J’avais écrit pour Phénix, il y a un an, un article sur dix séries à voir avant de mourir, en regrettant de pouvoir n’y inclure que deux séries appartenant à l’univers SFFF, à savoir Game of Thrones et Supernatural.

2015 m’a permis de découvrir trois bijoux en matière d’Imaginaire, caractérisés par leur originalité, leur inventivité. Aussi bonnes soient-elles, les histoires qui recyclent ad nauseam les affres de post-ados transformés soit en lycanthropes soit en vampires, ou le vertige qui les saisit lorsqu’ils prennent conscience qu’ils sont des super-héros, finissent par lasser. La première qualité qu’on est en droit d’attendre des créateurs dans le domaine de l’Imaginaire, c’est évidemment l’imagination. Faire Z Nation parce que Walking Dead cartonne, The Vampire diaries parce que les buveurs de sang sont à la mode, ou Daredevil parce que tout le monde aime les personnages de Marvel, cela me semble aller à l’encontre de ce que les passionnés de la SFFF sont en droit d’attendre.

Donc bravo à ceux qui sont sortis des sentiers battus !

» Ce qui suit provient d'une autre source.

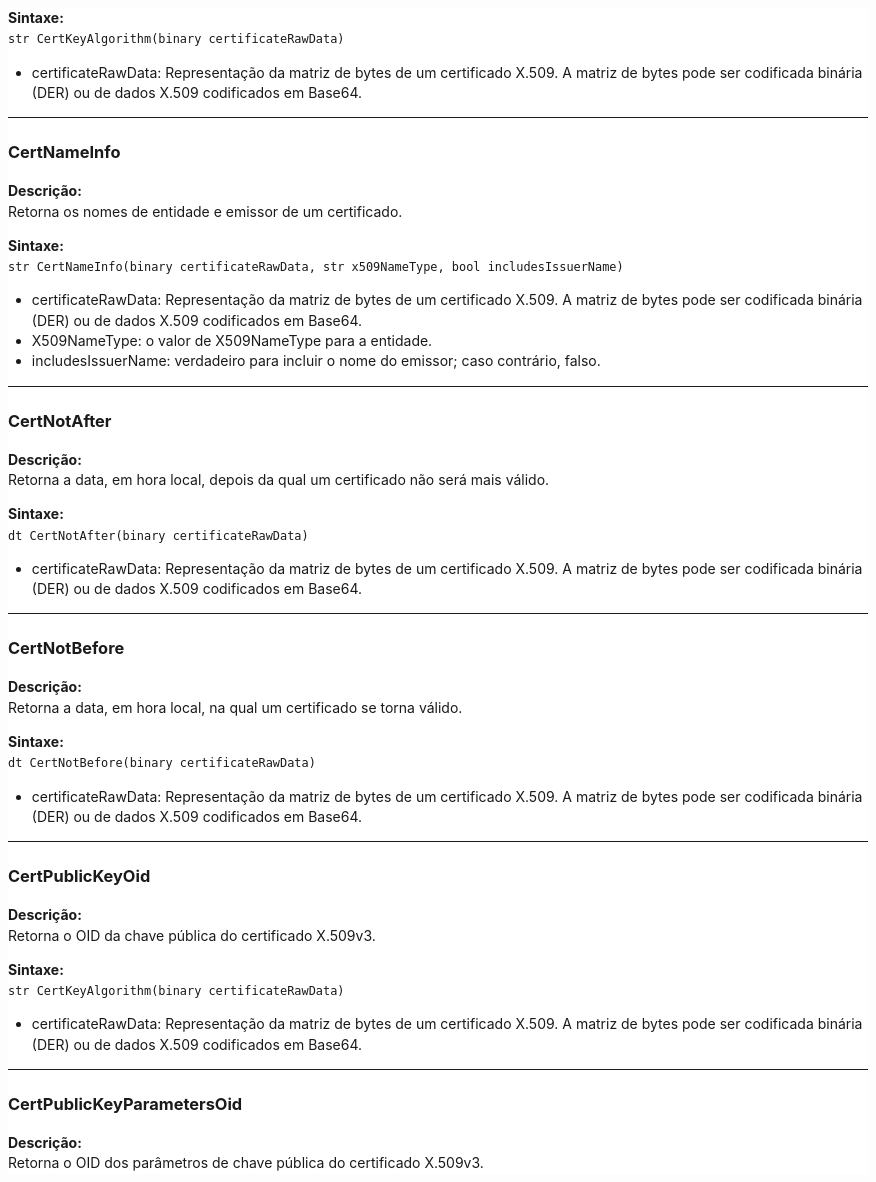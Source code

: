 **Sintaxe:**  
`str CertKeyAlgorithm(binary certificateRawData)`  
*   certificateRawData: Representação da matriz de bytes de um certificado X.509. A matriz de bytes pode ser codificada binária (DER) ou de dados X.509 codificados em Base64.

- - -
### <a name="certnameinfo"></a>CertNameInfo
**Descrição:**  
Retorna os nomes de entidade e emissor de um certificado.

**Sintaxe:**  
`str CertNameInfo(binary certificateRawData, str x509NameType, bool includesIssuerName)`  
*   certificateRawData: Representação da matriz de bytes de um certificado X.509. A matriz de bytes pode ser codificada binária (DER) ou de dados X.509 codificados em Base64.
*   X509NameType: o valor de X509NameType para a entidade.
*   includesIssuerName: verdadeiro para incluir o nome do emissor; caso contrário, falso.

- - -
### <a name="certnotafter"></a>CertNotAfter
**Descrição:**  
Retorna a data, em hora local, depois da qual um certificado não será mais válido.

**Sintaxe:**  
`dt CertNotAfter(binary certificateRawData)`  
*   certificateRawData: Representação da matriz de bytes de um certificado X.509. A matriz de bytes pode ser codificada binária (DER) ou de dados X.509 codificados em Base64.

- - -
### <a name="certnotbefore"></a>CertNotBefore
**Descrição:**  
Retorna a data, em hora local, na qual um certificado se torna válido.

**Sintaxe:**  
`dt CertNotBefore(binary certificateRawData)`  
*   certificateRawData: Representação da matriz de bytes de um certificado X.509. A matriz de bytes pode ser codificada binária (DER) ou de dados X.509 codificados em Base64.

- - -
### <a name="certpublickeyoid"></a>CertPublicKeyOid
**Descrição:**  
Retorna o OID da chave pública do certificado X.509v3.

**Sintaxe:**  
`str CertKeyAlgorithm(binary certificateRawData)`  
*   certificateRawData: Representação da matriz de bytes de um certificado X.509. A matriz de bytes pode ser codificada binária (DER) ou de dados X.509 codificados em Base64.

- - -
### <a name="certpublickeyparametersoid"></a>CertPublicKeyParametersOid
**Descrição:**  
Retorna o OID dos parâmetros de chave pública do certificado X.509v3.
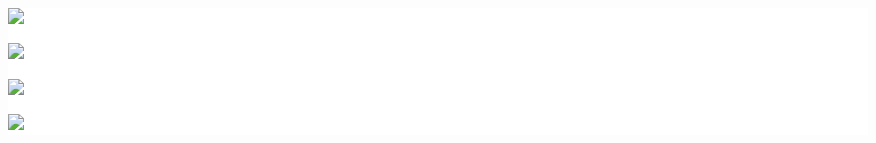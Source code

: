 ![](https://codeberg.org/crimeflare/cloudflare-tor/media/branch/master/image/twe_eptg.jpg)

![](https://codeberg.org/crimeflare/cloudflare-tor/media/branch/master/image/eastdakota_1273277839102656515.jpg)

![](Https://codeberg.org/crimeflare/cloudflare-tor/media/branch/master/image/stopcf.jpg)

![](https://codeberg.org/crimeflare/cloudflare-tor/media/branch/master/image/peopledonotthink.jpg)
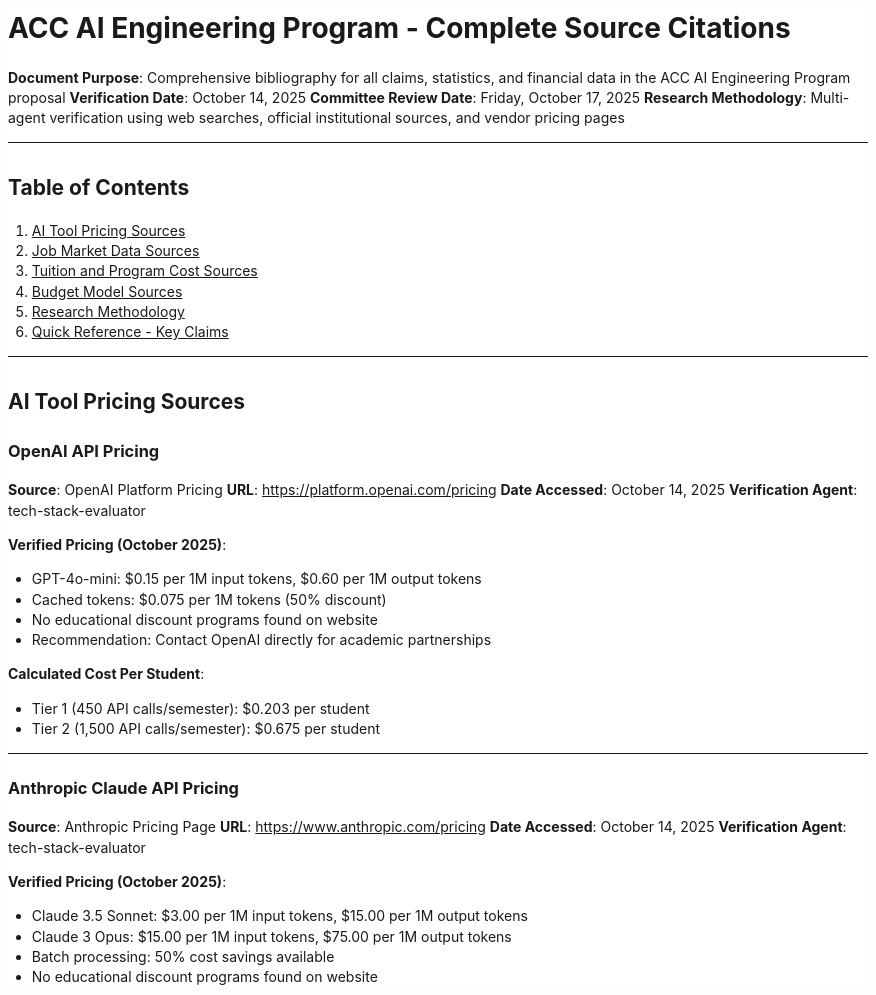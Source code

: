# ACC AI Engineering Program - Complete Source Citations

**Document Purpose**: Comprehensive bibliography for all claims, statistics, and financial data in the ACC AI Engineering Program proposal
**Verification Date**: October 14, 2025
**Committee Review Date**: Friday, October 17, 2025
**Research Methodology**: Multi-agent verification using web searches, official institutional sources, and vendor pricing pages

---

## Table of Contents
1. [AI Tool Pricing Sources](#ai-tool-pricing-sources)
2. [Job Market Data Sources](#job-market-data-sources)
3. [Tuition and Program Cost Sources](#tuition-and-program-cost-sources)
4. [Budget Model Sources](#budget-model-sources)
5. [Research Methodology](#research-methodology)
6. [Quick Reference - Key Claims](#quick-reference---key-claims)

---

## AI Tool Pricing Sources

### OpenAI API Pricing
**Source**: OpenAI Platform Pricing
**URL**: https://platform.openai.com/pricing
**Date Accessed**: October 14, 2025
**Verification Agent**: tech-stack-evaluator

**Verified Pricing (October 2025)**:
- GPT-4o-mini: $0.15 per 1M input tokens, $0.60 per 1M output tokens
- Cached tokens: $0.075 per 1M tokens (50% discount)
- No educational discount programs found on website
- Recommendation: Contact OpenAI directly for academic partnerships

**Calculated Cost Per Student**:
- Tier 1 (450 API calls/semester): $0.203 per student
- Tier 2 (1,500 API calls/semester): $0.675 per student

---

### Anthropic Claude API Pricing
**Source**: Anthropic Pricing Page
**URL**: https://www.anthropic.com/pricing
**Date Accessed**: October 14, 2025
**Verification Agent**: tech-stack-evaluator

**Verified Pricing (October 2025)**:
- Claude 3.5 Sonnet: $3.00 per 1M input tokens, $15.00 per 1M output tokens
- Claude 3 Opus: $15.00 per 1M input tokens, $75.00 per 1M output tokens
- Batch processing: 50% cost savings available
- No educational discount programs found on website
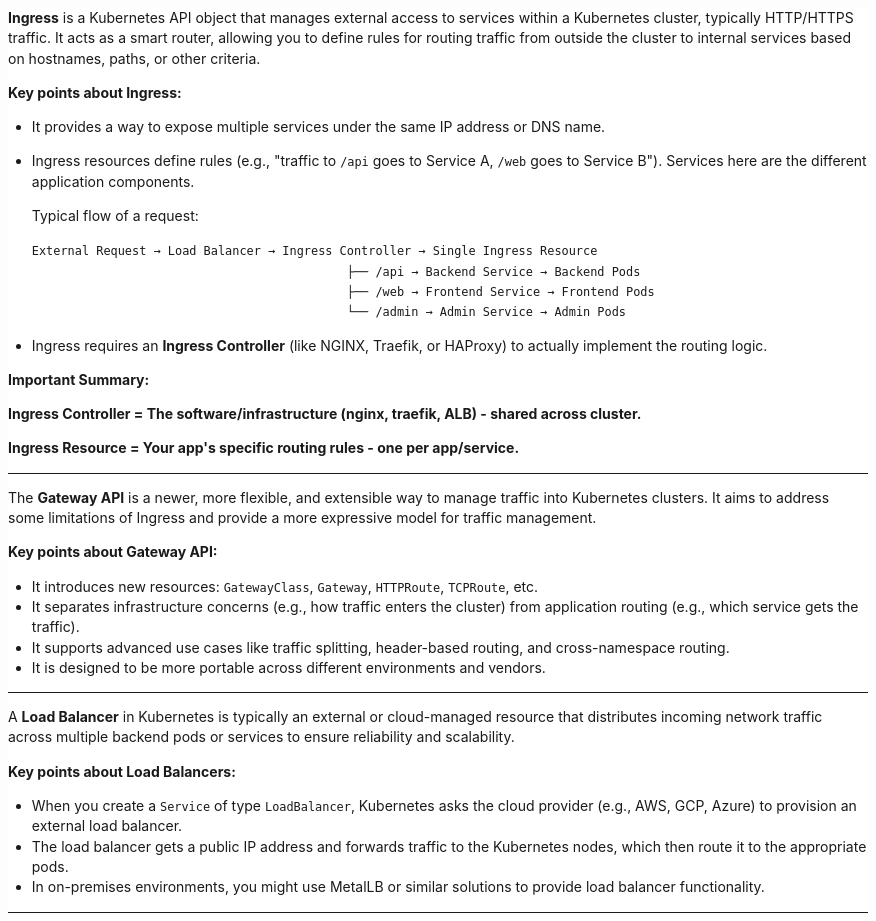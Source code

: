 **Ingress** is a Kubernetes API object that manages external access to services within a Kubernetes cluster, typically HTTP/HTTPS traffic. It acts as a smart router, allowing you to define rules for routing traffic from outside the cluster to internal services based on hostnames, paths, or other criteria.

**Key points about Ingress:**

- It provides a way to expose multiple services under the same IP address or DNS name.
- Ingress resources define rules (e.g., "traffic to `/api` goes to Service A, `/web` goes to Service B"). Services here are the different application components.

  Typical flow of a request:

  ```
  External Request → Load Balancer → Ingress Controller → Single Ingress Resource
                                              ├── /api → Backend Service → Backend Pods
                                              ├── /web → Frontend Service → Frontend Pods
                                              └── /admin → Admin Service → Admin Pods
  ```

- Ingress requires an **Ingress Controller** (like NGINX, Traefik, or HAProxy) to actually implement the routing logic.

**Important Summary:**

**Ingress Controller = The software/infrastructure (nginx, traefik, ALB) - shared across cluster.**

**Ingress Resource = Your app's specific routing rules - one per app/service.**

---

The **Gateway API** is a newer, more flexible, and extensible way to manage traffic into Kubernetes clusters. It aims to address some limitations of Ingress and provide a more expressive model for traffic management.

**Key points about Gateway API:**

- It introduces new resources: `GatewayClass`, `Gateway`, `HTTPRoute`, `TCPRoute`, etc.
- It separates infrastructure concerns (e.g., how traffic enters the cluster) from application routing (e.g., which service gets the traffic).
- It supports advanced use cases like traffic splitting, header-based routing, and cross-namespace routing.
- It is designed to be more portable across different environments and vendors.

---

A **Load Balancer** in Kubernetes is typically an external or cloud-managed resource that distributes incoming network traffic across multiple backend pods or services to ensure reliability and scalability.

**Key points about Load Balancers:**

- When you create a `Service` of type `LoadBalancer`, Kubernetes asks the cloud provider (e.g., AWS, GCP, Azure) to provision an external load balancer.
- The load balancer gets a public IP address and forwards traffic to the Kubernetes nodes, which then route it to the appropriate pods.
- In on-premises environments, you might use MetalLB or similar solutions to provide load balancer functionality.

---
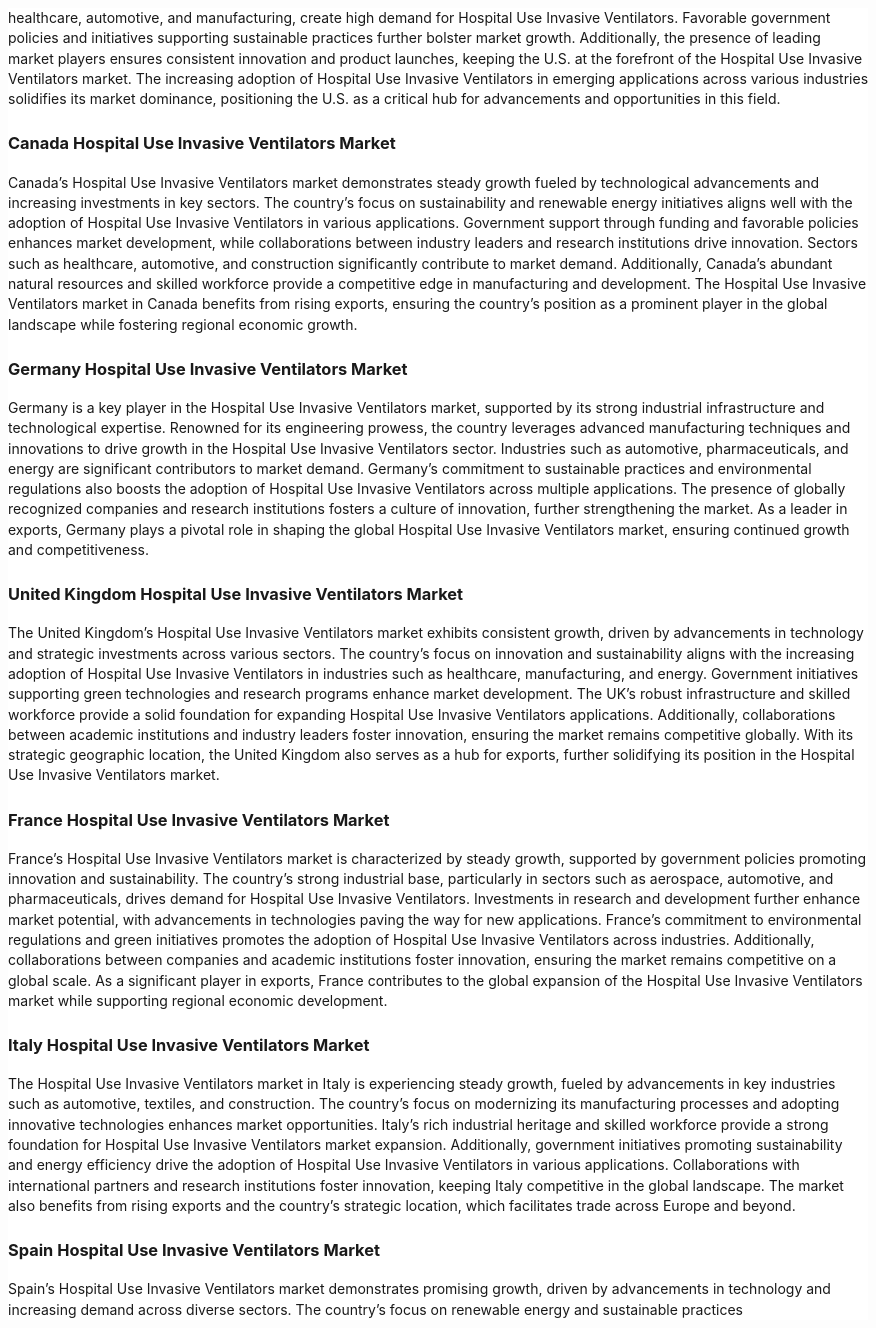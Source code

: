 healthcare, automotive, and manufacturing, create high demand for Hospital Use Invasive Ventilators. Favorable government policies and initiatives supporting sustainable practices further bolster market growth. Additionally, the presence of leading market players ensures consistent innovation and product launches, keeping the U.S. at the forefront of the Hospital Use Invasive Ventilators market. The increasing adoption of Hospital Use Invasive Ventilators in emerging applications across various industries solidifies its market dominance, positioning the U.S. as a critical hub for advancements and opportunities in this field.</p><h3>Canada Hospital Use Invasive Ventilators Market</h3><p>Canada&rsquo;s Hospital Use Invasive Ventilators market demonstrates steady growth fueled by technological advancements and increasing investments in key sectors. The country&rsquo;s focus on sustainability and renewable energy initiatives aligns well with the adoption of Hospital Use Invasive Ventilators in various applications. Government support through funding and favorable policies enhances market development, while collaborations between industry leaders and research institutions drive innovation. Sectors such as healthcare, automotive, and construction significantly contribute to market demand. Additionally, Canada&rsquo;s abundant natural resources and skilled workforce provide a competitive edge in manufacturing and development. The Hospital Use Invasive Ventilators market in Canada benefits from rising exports, ensuring the country&rsquo;s position as a prominent player in the global landscape while fostering regional economic growth.</p><h3>Germany Hospital Use Invasive Ventilators Market</h3><p>Germany is a key player in the Hospital Use Invasive Ventilators market, supported by its strong industrial infrastructure and technological expertise. Renowned for its engineering prowess, the country leverages advanced manufacturing techniques and innovations to drive growth in the Hospital Use Invasive Ventilators sector. Industries such as automotive, pharmaceuticals, and energy are significant contributors to market demand. Germany&rsquo;s commitment to sustainable practices and environmental regulations also boosts the adoption of Hospital Use Invasive Ventilators across multiple applications. The presence of globally recognized companies and research institutions fosters a culture of innovation, further strengthening the market. As a leader in exports, Germany plays a pivotal role in shaping the global Hospital Use Invasive Ventilators market, ensuring continued growth and competitiveness.</p><h3>United Kingdom Hospital Use Invasive Ventilators Market</h3><p>The United Kingdom&rsquo;s Hospital Use Invasive Ventilators market exhibits consistent growth, driven by advancements in technology and strategic investments across various sectors. The country&rsquo;s focus on innovation and sustainability aligns with the increasing adoption of Hospital Use Invasive Ventilators in industries such as healthcare, manufacturing, and energy. Government initiatives supporting green technologies and research programs enhance market development. The UK&rsquo;s robust infrastructure and skilled workforce provide a solid foundation for expanding Hospital Use Invasive Ventilators applications. Additionally, collaborations between academic institutions and industry leaders foster innovation, ensuring the market remains competitive globally. With its strategic geographic location, the United Kingdom also serves as a hub for exports, further solidifying its position in the Hospital Use Invasive Ventilators market.</p><h3>France Hospital Use Invasive Ventilators Market</h3><p>France&rsquo;s Hospital Use Invasive Ventilators market is characterized by steady growth, supported by government policies promoting innovation and sustainability. The country&rsquo;s strong industrial base, particularly in sectors such as aerospace, automotive, and pharmaceuticals, drives demand for Hospital Use Invasive Ventilators. Investments in research and development further enhance market potential, with advancements in technologies paving the way for new applications. France&rsquo;s commitment to environmental regulations and green initiatives promotes the adoption of Hospital Use Invasive Ventilators across industries. Additionally, collaborations between companies and academic institutions foster innovation, ensuring the market remains competitive on a global scale. As a significant player in exports, France contributes to the global expansion of the Hospital Use Invasive Ventilators market while supporting regional economic development.</p><h3>Italy Hospital Use Invasive Ventilators Market</h3><p>The Hospital Use Invasive Ventilators market in Italy is experiencing steady growth, fueled by advancements in key industries such as automotive, textiles, and construction. The country&rsquo;s focus on modernizing its manufacturing processes and adopting innovative technologies enhances market opportunities. Italy&rsquo;s rich industrial heritage and skilled workforce provide a strong foundation for Hospital Use Invasive Ventilators market expansion. Additionally, government initiatives promoting sustainability and energy efficiency drive the adoption of Hospital Use Invasive Ventilators in various applications. Collaborations with international partners and research institutions foster innovation, keeping Italy competitive in the global landscape. The market also benefits from rising exports and the country&rsquo;s strategic location, which facilitates trade across Europe and beyond.</p><h3>Spain Hospital Use Invasive Ventilators Market</h3><p>Spain&rsquo;s Hospital Use Invasive Ventilators market demonstrates promising growth, driven by advancements in technology and increasing demand across diverse sectors. The country&rsquo;s focus on renewable energy and sustainable practices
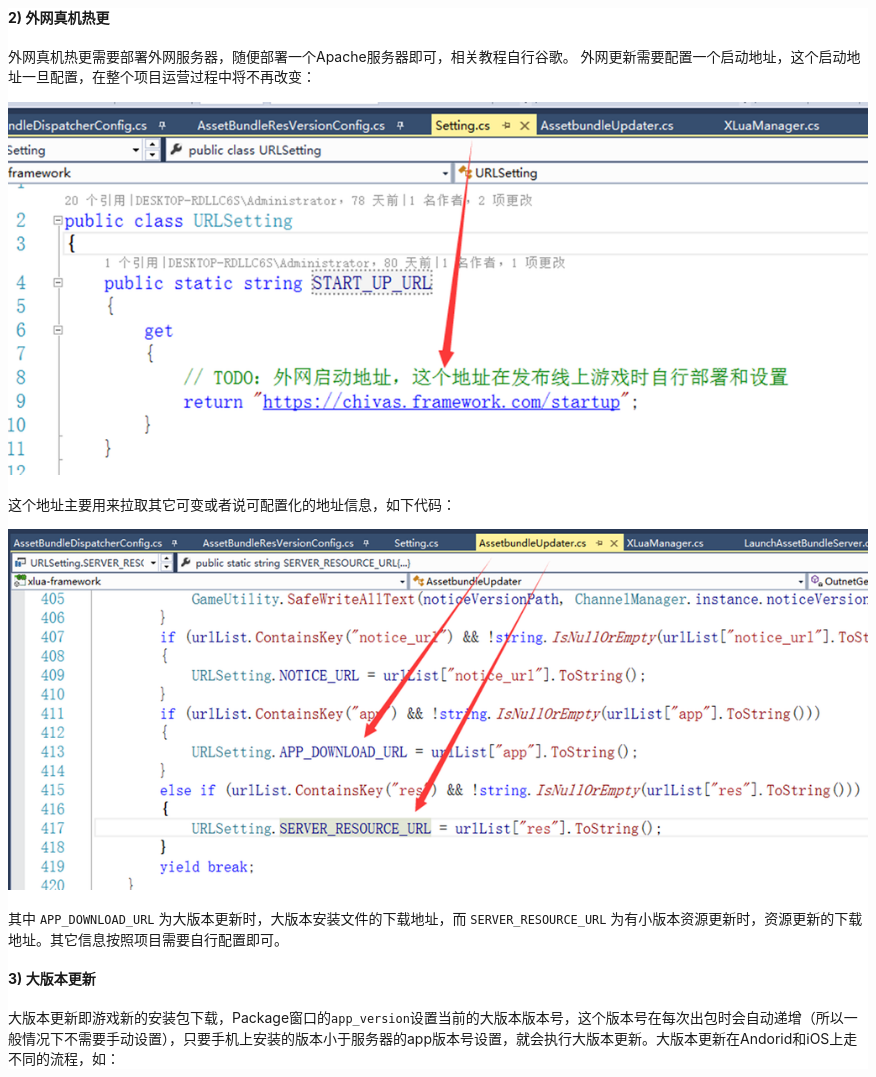 #### 2) 外网真机热更
外网真机热更需要部署外网服务器，随便部署一个Apache服务器即可，相关教程自行谷歌。
外网更新需要配置一个启动地址，这个启动地址一旦配置，在整个项目运营过程中将不再改变：

![img](27.png)

这个地址主要用来拉取其它可变或者说可配置化的地址信息，如下代码：

![img](28.png)

其中 `APP_DOWNLOAD_URL` 为大版本更新时，大版本安装文件的下载地址，而 `SERVER_RESOURCE_URL` 为有小版本资源更新时，资源更新的下载地址。其它信息按照项目需要自行配置即可。

#### 3) 大版本更新
大版本更新即游戏新的安装包下载，Package窗口的`app_version`设置当前的大版本版本号，这个版本号在每次出包时会自动递增（所以一般情况下不需要手动设置），只要手机上安装的版本小于服务器的app版本号设置，就会执行大版本更新。大版本更新在Andorid和iOS上走不同的流程，如：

WAYWARD PINES nous fait suivre les aventures d’Ethan Burke (excellent Matt Dillon) qui enquête sur la disparition de deux de ses collègues des services secrets. Après un accident de voiture, il se réveille dans l’étrange village de Wayward Pines, une communauté dont il semble impossible de s’échapper, et dont les membres sont surveillés en permanence. Les amateurs de SFFF de ma génération penseront forcément à la série britannique des années soixante The Prisoner. Son ambiance particulière a sans doute inspiré les scénaristes de Wayward Pines. Mais dans cette dernière, l’histoire se développe de manière à donner au spectateur toutes les explications qu’il attend, en explorant une voie de la SF assez rarement empruntée. Wayward Pines est une des bonnes surprises de l’année 2015, et certainement ce que Night Shyamalan a fait de mieux depuis longtemps.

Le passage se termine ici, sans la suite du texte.